The rainforest of Colombia seemed very different 66 million years ago. Currently, the humid and biodiverse ecosystem is full of plants and is covered by a thickness of leaves and branches that blocks light. It should be noted that there are no dinosaurs. But before the dinosaurs left with the impact of Chicxulub, which marked the end of the Cretaceous period, things looked very different. The vegetation cover of the area was relatively scarce and a bunch of conifers called it home.
Using fossilized plant remains, a team of researchers studied the rainforest’s past and how the asteroid gave rise to today’s rainforests. The study, published in Science on April 1 it was led by scientists from the Smithsonian Tropical Research Institute (STRI) in Panama and with the support of scientists from the Negaunee Institute for Plant Conservation and Science and Action of the Chicago Botanical Garden.
“The forests disappeared due to the ecological catastrophe … and then the vegetation that returned was dominated mainly by flowering plants,” said Mónica Carvalho, first author and joint postdoctoral fellow at STRI and the University of Rosario in Colombia, in an interview with Ars.
The research began 20 years ago, with parts of the team collecting and analyzing 6,000 leaves and 50,000 pollen fossils from Colombia. Observing these fossils allowed the team to know the types of plants present both before and after the asteroid hit the planet. This sequence represents the biodiversity of the region between 72 and 58 million years ago, spanning both before and after the impact. “It took us a long time to gather enough data to be able to have a clear picture of what was going on during the extinction,” Carvalho told Ars.

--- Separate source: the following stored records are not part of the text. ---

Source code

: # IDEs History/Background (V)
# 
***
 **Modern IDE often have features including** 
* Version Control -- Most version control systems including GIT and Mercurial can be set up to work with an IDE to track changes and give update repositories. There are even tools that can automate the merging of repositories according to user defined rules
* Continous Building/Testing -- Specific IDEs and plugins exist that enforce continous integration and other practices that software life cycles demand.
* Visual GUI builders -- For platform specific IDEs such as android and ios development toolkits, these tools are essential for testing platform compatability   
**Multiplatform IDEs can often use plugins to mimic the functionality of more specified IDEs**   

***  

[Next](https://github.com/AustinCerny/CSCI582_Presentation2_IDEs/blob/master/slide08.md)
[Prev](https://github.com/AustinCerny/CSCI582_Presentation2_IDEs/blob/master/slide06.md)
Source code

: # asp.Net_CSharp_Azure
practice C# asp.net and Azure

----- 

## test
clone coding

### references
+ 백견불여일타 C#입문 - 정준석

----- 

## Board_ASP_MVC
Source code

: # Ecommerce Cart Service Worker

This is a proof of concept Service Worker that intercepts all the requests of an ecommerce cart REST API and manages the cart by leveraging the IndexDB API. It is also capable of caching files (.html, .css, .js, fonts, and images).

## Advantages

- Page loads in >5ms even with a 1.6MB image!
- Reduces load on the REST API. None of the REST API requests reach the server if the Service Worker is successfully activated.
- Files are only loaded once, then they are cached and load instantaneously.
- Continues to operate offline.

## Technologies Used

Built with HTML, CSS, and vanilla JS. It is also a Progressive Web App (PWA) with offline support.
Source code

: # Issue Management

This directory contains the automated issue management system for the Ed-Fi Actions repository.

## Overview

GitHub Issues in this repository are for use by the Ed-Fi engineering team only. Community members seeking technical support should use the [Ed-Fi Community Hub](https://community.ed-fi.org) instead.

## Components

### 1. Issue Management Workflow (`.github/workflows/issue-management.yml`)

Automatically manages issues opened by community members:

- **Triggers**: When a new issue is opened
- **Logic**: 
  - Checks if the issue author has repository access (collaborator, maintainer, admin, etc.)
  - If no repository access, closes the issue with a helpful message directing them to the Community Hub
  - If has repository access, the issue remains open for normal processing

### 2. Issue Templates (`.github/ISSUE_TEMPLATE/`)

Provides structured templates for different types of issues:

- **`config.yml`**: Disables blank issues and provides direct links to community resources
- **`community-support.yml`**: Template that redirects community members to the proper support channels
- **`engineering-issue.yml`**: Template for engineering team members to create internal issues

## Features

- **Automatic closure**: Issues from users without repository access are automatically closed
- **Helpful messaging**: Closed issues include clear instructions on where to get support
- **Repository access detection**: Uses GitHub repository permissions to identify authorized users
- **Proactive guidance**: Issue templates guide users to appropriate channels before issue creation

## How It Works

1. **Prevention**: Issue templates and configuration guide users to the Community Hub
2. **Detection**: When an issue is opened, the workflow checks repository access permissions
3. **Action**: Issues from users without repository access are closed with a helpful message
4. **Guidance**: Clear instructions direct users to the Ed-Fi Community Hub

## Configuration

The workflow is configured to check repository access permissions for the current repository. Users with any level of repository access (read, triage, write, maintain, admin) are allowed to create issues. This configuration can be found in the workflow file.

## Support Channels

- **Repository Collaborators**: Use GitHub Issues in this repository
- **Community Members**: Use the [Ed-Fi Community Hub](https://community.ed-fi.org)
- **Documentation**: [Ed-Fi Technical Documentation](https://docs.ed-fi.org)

Although the study deals with Colombian fossils, Carvalho said researchers may have a good idea of what happened in the rainforests of other Central and South American countries, although the effects of the ‘impact of the asteroid are slightly variable from one region to another. “It simply came to our notice then. We still don’t know why some places were affected more than others, “he said.
After the asteroid hit Earth, nearly half of the plant species in Colombia died; pollen fossils of these species ceased to appear beyond this point. The rainforest began to be taken over by ferns and flowering plants that, while having a previous impact, were less frequent than they are today. In comparison, coniferous trees disappeared.
Beyond the presence of conifers, the rainforests of the past were probably much scarcer than their modern counterparts. Today’s rainforests have thick canopies and the plants inside are spaced apart, which means more plants transpire water into the atmosphere. This leads to higher levels of humidity and cloud cover. According to Carvalho, the relative lack of moisture in earlier forests means that the regions were probably much less productive than they are today.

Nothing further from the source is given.